• _EXERCISE_
Without skipping a line, reproduce the entries exactly.
** Opening DATA RECORDS block **
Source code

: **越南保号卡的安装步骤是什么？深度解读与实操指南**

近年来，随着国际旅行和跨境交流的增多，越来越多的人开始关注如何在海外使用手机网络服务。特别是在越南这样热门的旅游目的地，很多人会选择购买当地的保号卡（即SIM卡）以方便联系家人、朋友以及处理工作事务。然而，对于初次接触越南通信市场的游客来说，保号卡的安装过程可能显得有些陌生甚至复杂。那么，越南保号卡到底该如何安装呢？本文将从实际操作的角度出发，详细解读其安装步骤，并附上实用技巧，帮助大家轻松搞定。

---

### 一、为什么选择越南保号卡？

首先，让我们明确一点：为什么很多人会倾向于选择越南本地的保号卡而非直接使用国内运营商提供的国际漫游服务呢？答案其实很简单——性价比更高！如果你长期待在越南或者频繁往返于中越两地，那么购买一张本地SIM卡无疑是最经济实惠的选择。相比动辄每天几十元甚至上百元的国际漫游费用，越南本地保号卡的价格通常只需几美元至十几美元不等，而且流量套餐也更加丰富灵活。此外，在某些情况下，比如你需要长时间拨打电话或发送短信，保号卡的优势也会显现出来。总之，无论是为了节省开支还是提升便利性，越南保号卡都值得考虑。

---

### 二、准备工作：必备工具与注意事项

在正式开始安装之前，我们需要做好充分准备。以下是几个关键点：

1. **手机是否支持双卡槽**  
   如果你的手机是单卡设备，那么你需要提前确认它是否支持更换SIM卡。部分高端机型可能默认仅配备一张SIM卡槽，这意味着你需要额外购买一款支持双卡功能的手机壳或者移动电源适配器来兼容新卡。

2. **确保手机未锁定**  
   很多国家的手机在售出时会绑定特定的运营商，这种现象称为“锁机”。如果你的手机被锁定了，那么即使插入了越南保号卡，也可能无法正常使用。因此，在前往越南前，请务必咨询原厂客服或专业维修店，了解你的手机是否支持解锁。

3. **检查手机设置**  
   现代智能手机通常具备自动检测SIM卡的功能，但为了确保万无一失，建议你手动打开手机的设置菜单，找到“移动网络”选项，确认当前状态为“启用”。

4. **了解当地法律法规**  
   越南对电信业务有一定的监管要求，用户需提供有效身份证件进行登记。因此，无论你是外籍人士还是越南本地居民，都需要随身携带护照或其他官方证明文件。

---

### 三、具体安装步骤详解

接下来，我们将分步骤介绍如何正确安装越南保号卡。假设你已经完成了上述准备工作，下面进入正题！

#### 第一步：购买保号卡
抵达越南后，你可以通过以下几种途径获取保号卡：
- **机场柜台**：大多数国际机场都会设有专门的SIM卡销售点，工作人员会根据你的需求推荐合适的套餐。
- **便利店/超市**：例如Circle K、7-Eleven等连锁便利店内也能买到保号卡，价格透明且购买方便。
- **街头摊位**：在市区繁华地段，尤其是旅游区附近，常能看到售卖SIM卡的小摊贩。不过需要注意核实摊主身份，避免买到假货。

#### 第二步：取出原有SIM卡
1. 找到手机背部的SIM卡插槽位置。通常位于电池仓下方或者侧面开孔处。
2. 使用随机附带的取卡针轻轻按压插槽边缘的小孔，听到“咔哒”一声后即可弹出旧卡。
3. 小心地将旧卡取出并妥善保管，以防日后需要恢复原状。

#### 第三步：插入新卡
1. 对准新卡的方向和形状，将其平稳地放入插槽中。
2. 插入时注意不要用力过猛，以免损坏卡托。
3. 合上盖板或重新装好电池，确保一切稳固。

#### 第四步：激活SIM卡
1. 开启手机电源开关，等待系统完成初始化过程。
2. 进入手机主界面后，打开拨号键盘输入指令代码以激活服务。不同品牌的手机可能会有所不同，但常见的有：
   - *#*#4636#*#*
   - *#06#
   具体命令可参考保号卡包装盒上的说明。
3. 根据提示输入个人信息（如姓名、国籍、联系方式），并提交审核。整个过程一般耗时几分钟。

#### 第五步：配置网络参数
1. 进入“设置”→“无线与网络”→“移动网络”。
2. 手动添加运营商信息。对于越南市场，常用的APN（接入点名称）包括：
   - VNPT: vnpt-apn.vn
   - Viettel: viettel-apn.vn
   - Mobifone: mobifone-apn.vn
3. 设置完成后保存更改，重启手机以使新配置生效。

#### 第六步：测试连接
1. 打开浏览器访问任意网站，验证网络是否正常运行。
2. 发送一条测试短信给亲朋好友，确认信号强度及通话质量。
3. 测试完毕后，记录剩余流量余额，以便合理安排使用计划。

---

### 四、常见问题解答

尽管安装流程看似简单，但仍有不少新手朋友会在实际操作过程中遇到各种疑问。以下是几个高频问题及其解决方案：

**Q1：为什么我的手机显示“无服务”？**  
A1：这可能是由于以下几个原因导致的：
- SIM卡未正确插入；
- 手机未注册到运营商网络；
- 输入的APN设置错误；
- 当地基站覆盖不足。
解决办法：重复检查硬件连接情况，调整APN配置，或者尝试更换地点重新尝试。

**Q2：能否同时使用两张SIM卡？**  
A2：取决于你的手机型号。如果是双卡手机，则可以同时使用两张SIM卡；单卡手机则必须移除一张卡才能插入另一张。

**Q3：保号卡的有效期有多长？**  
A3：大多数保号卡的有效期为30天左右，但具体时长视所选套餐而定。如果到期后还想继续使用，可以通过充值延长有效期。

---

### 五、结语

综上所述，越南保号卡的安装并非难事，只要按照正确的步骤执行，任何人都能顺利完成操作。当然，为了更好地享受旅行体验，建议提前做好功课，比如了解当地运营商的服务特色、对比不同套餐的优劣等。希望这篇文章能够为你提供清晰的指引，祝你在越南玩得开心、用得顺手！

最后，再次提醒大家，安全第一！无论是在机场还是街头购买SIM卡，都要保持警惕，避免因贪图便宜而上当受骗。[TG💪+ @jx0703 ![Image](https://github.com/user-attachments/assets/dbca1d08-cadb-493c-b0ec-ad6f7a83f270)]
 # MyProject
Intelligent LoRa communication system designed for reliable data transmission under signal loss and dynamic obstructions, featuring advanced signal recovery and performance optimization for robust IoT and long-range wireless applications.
** Closing DATA RECORDS block **
• _TASK ANSWER_
Source code

: **越南保号卡的安装步骤是什么？深度解读与实操指南**

近年来，随着国际旅行和跨境交流的增多，越来越多的人开始关注如何在海外使用手机网络服务。特别是在越南这样热门的旅游目的地，很多人会选择购买当地的保号卡（即SIM卡）以方便联系家人、朋友以及处理工作事务。然而，对于初次接触越南通信市场的游客来说，保号卡的安装过程可能显得有些陌生甚至复杂。那么，越南保号卡到底该如何安装呢？本文将从实际操作的角度出发，详细解读其安装步骤，并附上实用技巧，帮助大家轻松搞定。

---

### 一、为什么选择越南保号卡？

首先，让我们明确一点：为什么很多人会倾向于选择越南本地的保号卡而非直接使用国内运营商提供的国际漫游服务呢？答案其实很简单——性价比更高！如果你长期待在越南或者频繁往返于中越两地，那么购买一张本地SIM卡无疑是最经济实惠的选择。相比动辄每天几十元甚至上百元的国际漫游费用，越南本地保号卡的价格通常只需几美元至十几美元不等，而且流量套餐也更加丰富灵活。此外，在某些情况下，比如你需要长时间拨打电话或发送短信，保号卡的优势也会显现出来。总之，无论是为了节省开支还是提升便利性，越南保号卡都值得考虑。

---

### 二、准备工作：必备工具与注意事项

在正式开始安装之前，我们需要做好充分准备。以下是几个关键点：

1. **手机是否支持双卡槽**  
   如果你的手机是单卡设备，那么你需要提前确认它是否支持更换SIM卡。部分高端机型可能默认仅配备一张SIM卡槽，这意味着你需要额外购买一款支持双卡功能的手机壳或者移动电源适配器来兼容新卡。

2. **确保手机未锁定**  
   很多国家的手机在售出时会绑定特定的运营商，这种现象称为“锁机”。如果你的手机被锁定了，那么即使插入了越南保号卡，也可能无法正常使用。因此，在前往越南前，请务必咨询原厂客服或专业维修店，了解你的手机是否支持解锁。

3. **检查手机设置**  
   现代智能手机通常具备自动检测SIM卡的功能，但为了确保万无一失，建议你手动打开手机的设置菜单，找到“移动网络”选项，确认当前状态为“启用”。

4. **了解当地法律法规**  
   越南对电信业务有一定的监管要求，用户需提供有效身份证件进行登记。因此，无论你是外籍人士还是越南本地居民，都需要随身携带护照或其他官方证明文件。

---

### 三、具体安装步骤详解

接下来，我们将分步骤介绍如何正确安装越南保号卡。假设你已经完成了上述准备工作，下面进入正题！

#### 第一步：购买保号卡
抵达越南后，你可以通过以下几种途径获取保号卡：
- **机场柜台**：大多数国际机场都会设有专门的SIM卡销售点，工作人员会根据你的需求推荐合适的套餐。
- **便利店/超市**：例如Circle K、7-Eleven等连锁便利店内也能买到保号卡，价格透明且购买方便。
- **街头摊位**：在市区繁华地段，尤其是旅游区附近，常能看到售卖SIM卡的小摊贩。不过需要注意核实摊主身份，避免买到假货。

#### 第二步：取出原有SIM卡
1. 找到手机背部的SIM卡插槽位置。通常位于电池仓下方或者侧面开孔处。
2. 使用随机附带的取卡针轻轻按压插槽边缘的小孔，听到“咔哒”一声后即可弹出旧卡。
3. 小心地将旧卡取出并妥善保管，以防日后需要恢复原状。

#### 第三步：插入新卡
1. 对准新卡的方向和形状，将其平稳地放入插槽中。
2. 插入时注意不要用力过猛，以免损坏卡托。
3. 合上盖板或重新装好电池，确保一切稳固。

#### 第四步：激活SIM卡
1. 开启手机电源开关，等待系统完成初始化过程。
2. 进入手机主界面后，打开拨号键盘输入指令代码以激活服务。不同品牌的手机可能会有所不同，但常见的有：
   - *#*#4636#*#*
   - *#06#
   具体命令可参考保号卡包装盒上的说明。
3. 根据提示输入个人信息（如姓名、国籍、联系方式），并提交审核。整个过程一般耗时几分钟。

#### 第五步：配置网络参数
1. 进入“设置”→“无线与网络”→“移动网络”。
2. 手动添加运营商信息。对于越南市场，常用的APN（接入点名称）包括：
   - VNPT: vnpt-apn.vn
   - Viettel: viettel-apn.vn
   - Mobifone: mobifone-apn.vn
3. 设置完成后保存更改，重启手机以使新配置生效。

#### 第六步：测试连接
1. 打开浏览器访问任意网站，验证网络是否正常运行。
2. 发送一条测试短信给亲朋好友，确认信号强度及通话质量。
3. 测试完毕后，记录剩余流量余额，以便合理安排使用计划。

---

### 四、常见问题解答

尽管安装流程看似简单，但仍有不少新手朋友会在实际操作过程中遇到各种疑问。以下是几个高频问题及其解决方案：

**Q1：为什么我的手机显示“无服务”？**  
A1：这可能是由于以下几个原因导致的：
- SIM卡未正确插入；
- 手机未注册到运营商网络；
- 输入的APN设置错误；
- 当地基站覆盖不足。
解决办法：重复检查硬件连接情况，调整APN配置，或者尝试更换地点重新尝试。

**Q2：能否同时使用两张SIM卡？**  
A2：取决于你的手机型号。如果是双卡手机，则可以同时使用两张SIM卡；单卡手机则必须移除一张卡才能插入另一张。

**Q3：保号卡的有效期有多长？**  
A3：大多数保号卡的有效期为30天左右，但具体时长视所选套餐而定。如果到期后还想继续使用，可以通过充值延长有效期。

---

### 五、结语

综上所述，越南保号卡的安装并非难事，只要按照正确的步骤执行，任何人都能顺利完成操作。当然，为了更好地享受旅行体验，建议提前做好功课，比如了解当地运营商的服务特色、对比不同套餐的优劣等。希望这篇文章能够为你提供清晰的指引，祝你在越南玩得开心、用得顺手！

最后，再次提醒大家，安全第一！无论是在机场还是街头购买SIM卡，都要保持警惕，避免因贪图便宜而上当受骗。[TG💪+ @jx0703 ![Image](https://github.com/user-attachments/assets/dbca1d08-cadb-493c-b0ec-ad6f7a83f270)]
 # MyProject
Intelligent LoRa communication system designed for reliable data transmission under signal loss and dynamic obstructions, featuring advanced signal recovery and performance optimization for robust IoT and long-range wireless applications.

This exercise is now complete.